Document images with source code
———

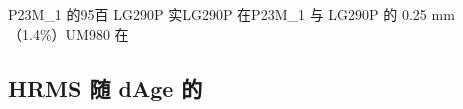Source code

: \documentclass[11pt,a4paper]{article}
\numberwithin{equation}{section}
\numberwithin{figure}{section}
\begin{document}
P23M\_1 {\cjkfont 的}\allowbreak{}95{\cjkfont 百}\allowbreak{} LG290P {\cjkfont 实}\allowbreak{}LG290P {\cjkfont 在}\allowbreak{}P23M\_1 {\cjkfont 与}\allowbreak{} LG290P {\cjkfont 的}\allowbreak{} 0.25 mm{\cjkfont （}\allowbreak{}1.4\%{\cjkfont ）}\allowbreak{}UM980 {\cjkfont 在}\allowbreak{}

\subsection{HRMS {\cjkfont 随}\allowbreak{} dAge {\cjkfont 的}\allowbreak{}}
\end{document}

———

§ PROBLEM: Across the data, pull every line containing the string "numberwithin".

§ EXERCISE ANSWER:
\numberwithin{equation}{section}
\numberwithin{figure}{section}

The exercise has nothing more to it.